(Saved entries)
▶
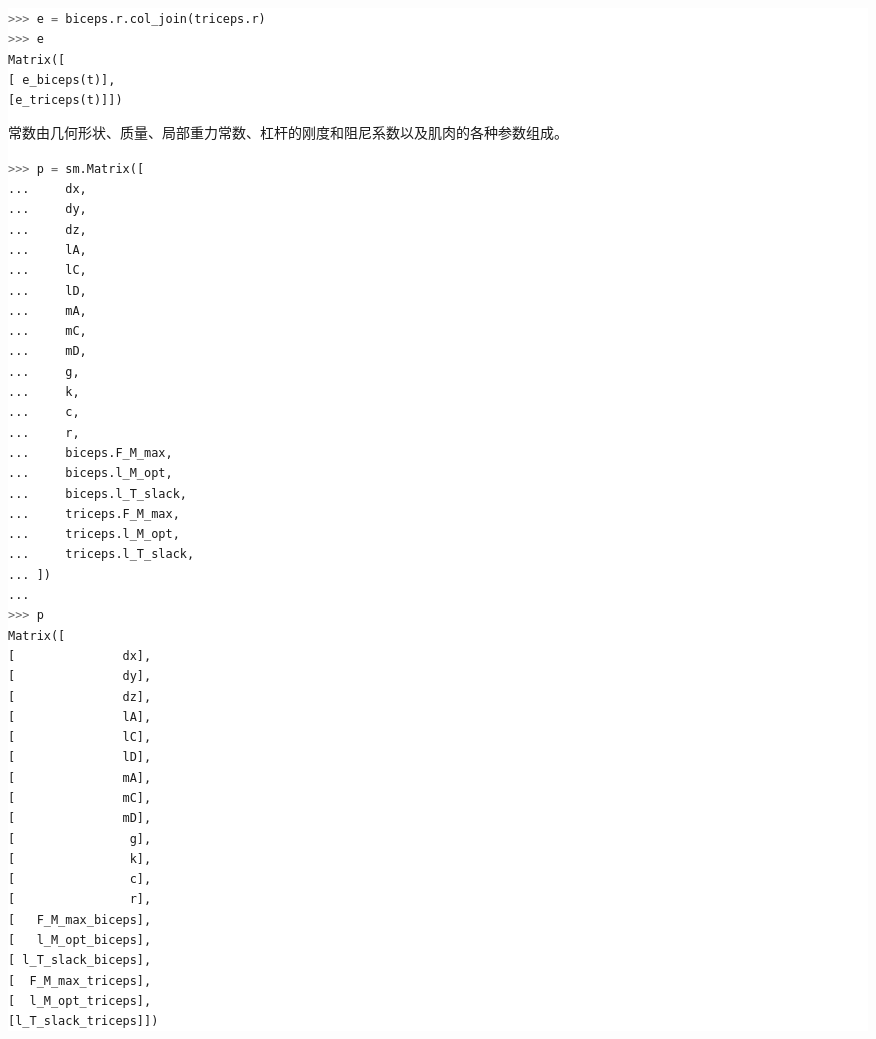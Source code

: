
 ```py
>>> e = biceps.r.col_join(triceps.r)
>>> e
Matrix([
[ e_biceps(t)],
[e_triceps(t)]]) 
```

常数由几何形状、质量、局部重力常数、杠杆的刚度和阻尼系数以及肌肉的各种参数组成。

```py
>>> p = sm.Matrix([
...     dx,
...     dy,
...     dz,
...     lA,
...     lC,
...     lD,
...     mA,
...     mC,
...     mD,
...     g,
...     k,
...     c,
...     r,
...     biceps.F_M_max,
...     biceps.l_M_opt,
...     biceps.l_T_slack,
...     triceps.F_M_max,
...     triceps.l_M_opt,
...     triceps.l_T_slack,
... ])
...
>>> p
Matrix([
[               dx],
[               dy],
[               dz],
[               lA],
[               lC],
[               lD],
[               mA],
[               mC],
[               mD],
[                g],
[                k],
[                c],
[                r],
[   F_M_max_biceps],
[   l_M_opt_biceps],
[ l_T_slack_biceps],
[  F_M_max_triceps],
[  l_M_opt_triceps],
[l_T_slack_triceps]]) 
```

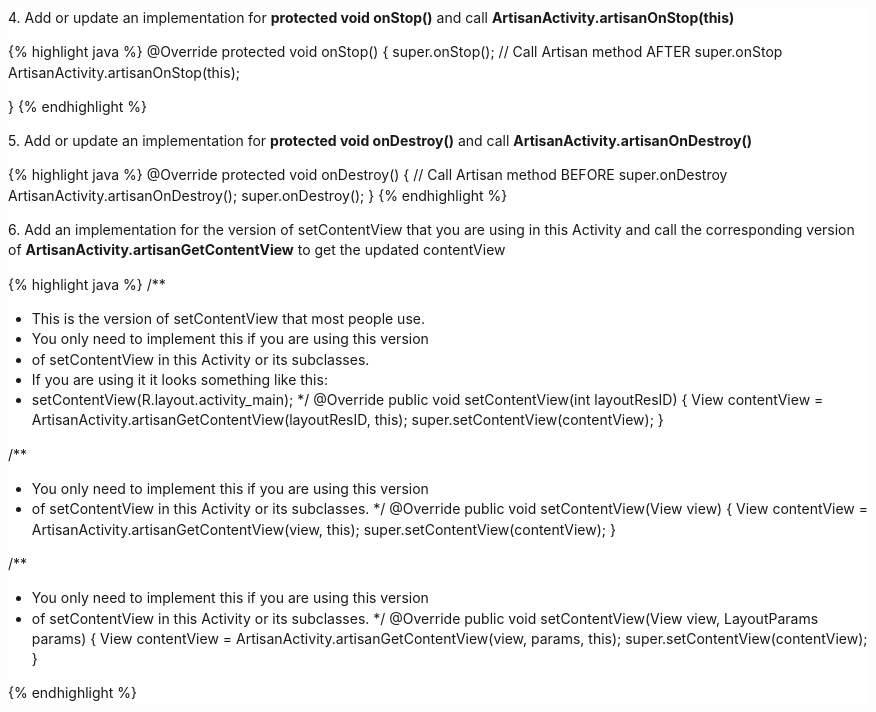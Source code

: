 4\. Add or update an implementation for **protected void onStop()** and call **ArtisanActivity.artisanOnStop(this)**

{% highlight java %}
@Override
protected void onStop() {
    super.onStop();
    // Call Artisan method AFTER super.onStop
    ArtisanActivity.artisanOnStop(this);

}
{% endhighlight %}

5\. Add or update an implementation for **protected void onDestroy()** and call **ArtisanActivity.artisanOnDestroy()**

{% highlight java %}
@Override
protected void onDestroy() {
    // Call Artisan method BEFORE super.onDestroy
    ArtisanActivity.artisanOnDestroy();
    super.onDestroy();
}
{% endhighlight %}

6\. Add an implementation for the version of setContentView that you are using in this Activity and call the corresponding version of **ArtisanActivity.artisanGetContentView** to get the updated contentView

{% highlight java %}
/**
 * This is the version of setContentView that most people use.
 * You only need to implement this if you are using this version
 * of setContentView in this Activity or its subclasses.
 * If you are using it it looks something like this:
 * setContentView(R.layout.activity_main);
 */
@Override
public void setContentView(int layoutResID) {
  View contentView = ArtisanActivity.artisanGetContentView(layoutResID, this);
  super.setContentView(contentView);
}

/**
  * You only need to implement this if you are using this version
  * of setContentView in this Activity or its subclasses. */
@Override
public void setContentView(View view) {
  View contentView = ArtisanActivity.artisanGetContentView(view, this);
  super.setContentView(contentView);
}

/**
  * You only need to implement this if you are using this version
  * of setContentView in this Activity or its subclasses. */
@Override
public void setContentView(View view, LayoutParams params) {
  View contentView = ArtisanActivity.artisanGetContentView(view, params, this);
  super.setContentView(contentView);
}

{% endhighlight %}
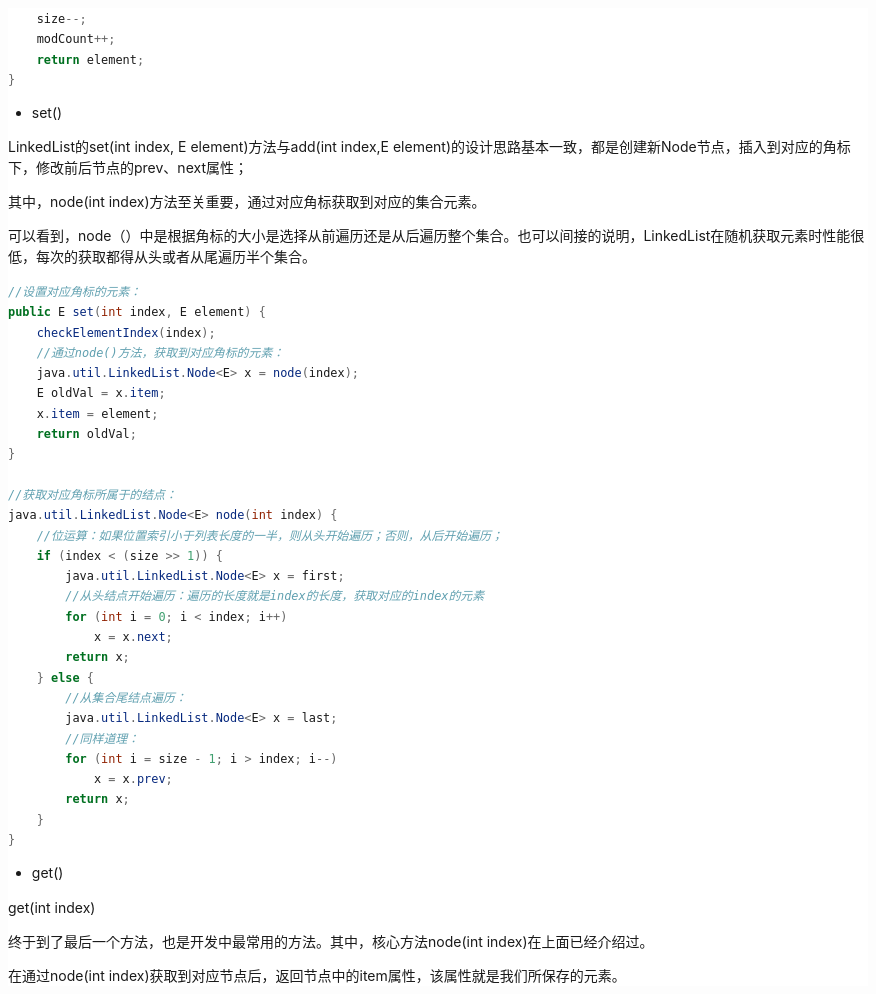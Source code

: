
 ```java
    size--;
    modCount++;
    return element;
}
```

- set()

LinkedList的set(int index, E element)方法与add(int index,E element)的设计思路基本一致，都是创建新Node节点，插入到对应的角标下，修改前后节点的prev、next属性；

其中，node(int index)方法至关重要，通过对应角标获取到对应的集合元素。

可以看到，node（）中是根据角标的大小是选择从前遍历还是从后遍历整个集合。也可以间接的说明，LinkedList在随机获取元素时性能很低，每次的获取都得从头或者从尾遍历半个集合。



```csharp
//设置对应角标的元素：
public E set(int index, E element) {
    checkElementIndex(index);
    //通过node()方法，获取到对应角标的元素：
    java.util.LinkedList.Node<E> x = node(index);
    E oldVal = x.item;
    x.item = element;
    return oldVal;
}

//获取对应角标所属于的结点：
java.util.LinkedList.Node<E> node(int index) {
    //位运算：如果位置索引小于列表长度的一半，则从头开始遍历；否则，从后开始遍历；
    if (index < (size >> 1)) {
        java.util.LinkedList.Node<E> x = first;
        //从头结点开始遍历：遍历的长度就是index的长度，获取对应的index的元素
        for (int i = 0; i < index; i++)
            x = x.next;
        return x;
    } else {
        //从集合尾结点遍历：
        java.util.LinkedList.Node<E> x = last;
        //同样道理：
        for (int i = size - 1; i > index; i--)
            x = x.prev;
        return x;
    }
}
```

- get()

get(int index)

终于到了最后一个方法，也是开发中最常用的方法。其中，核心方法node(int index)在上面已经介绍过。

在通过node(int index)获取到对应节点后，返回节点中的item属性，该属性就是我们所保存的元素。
◀
__To do__: The word "setContentView" appears in some lines of the records. Please work out how many and reply with that number only.

__Answer for the task__: 12